Der „Sponsoren- und Kooperationsvertrag“ mit der Humboldt Universität und der Technischen Universität soll offiziell zum Aufbau eines Instituts für angewandte Finanzmathematik dienen. Doch laut Medienberichten behält sich die Deutsche Bank darin noch einige Sonderrechte vor, mit denen sie offenbar massiven Einfluss auf die Forschung nimmt.
So hat das Geldhaus angeblich ein Mitspracherecht bei der Lehrkonzeption, ein Vetorecht bei der Veröffentlichung von Forschungsergebnissen und man sicherte sich Lehraufträge für eigene Mitarbeiter. Zudem soll die Deutsche Bank ein Recht aus Unternehmenspräsentationen haben sowie Mitspracherechte bei der Besetzung zweier Stiftungsprofessoren!

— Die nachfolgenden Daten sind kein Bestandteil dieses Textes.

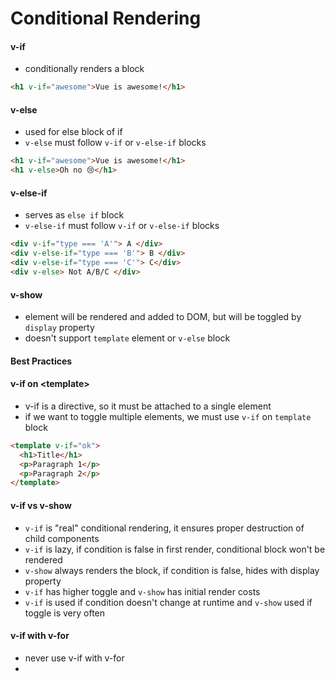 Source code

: # Conditional Rendering

#### v-if

* conditionally renders a block

```html
<h1 v-if="awesome">Vue is awesome!</h1>
```

#### v-else

* used for else block of if
* `v-else` must follow `v-if` or `v-else-if` blocks&#x20;

```html
<h1 v-if="awesome">Vue is awesome!</h1>
<h1 v-else>Oh no 😢</h1>
```

#### v-else-if

* serves as `else if` block
* `v-else-if` must follow `v-if` or `v-else-if` blocks

```html
<div v-if="type === 'A'"> A </div>
<div v-else-if="type === 'B'"> B </div>
<div v-else-if="type === 'C'"> C</div>
<div v-else> Not A/B/C </div>
```

#### v-show

* element will be rendered and added to DOM, but will be toggled by `display` property
* doesn't support `template` element or `v-else` block

####

####

#### Best Practices



#### v-if on \<template>

* v-if is a directive, so it must be attached to a single element
* if we want to toggle multiple elements, we must use `v-if` on `template` block

```html
<template v-if="ok">
  <h1>Title</h1>
  <p>Paragraph 1</p>
  <p>Paragraph 2</p>
</template>
```

#### v-if vs v-show

* `v-if` is "real" conditional rendering, it ensures proper destruction of child components
* `v-if` is lazy, if condition is false in first render, conditional block won't be rendered
* `v-show` always renders the block, if condition is false, hides with display property
* `v-if` has higher toggle and `v-show` has initial render costs
* `v-if` is used if condition doesn't change at runtime and `v-show` used if toggle is very often&#x20;

#### v-if with v-for

* never use v-if with v-for
*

Dies kostete die Bank im Jahr drei Millionen Euro. Der Vertrag endet Ende Juni. Die TU sieht darin kein Problem und auch die Deutsche Bank betonte in einer Stellungsnahme, dass sich die Zustimmung zur Veröffentlichung von Forschungsergebnissen nur aus solche beziehen, die Geschäftsgeheimnisse der Bank beinhalten.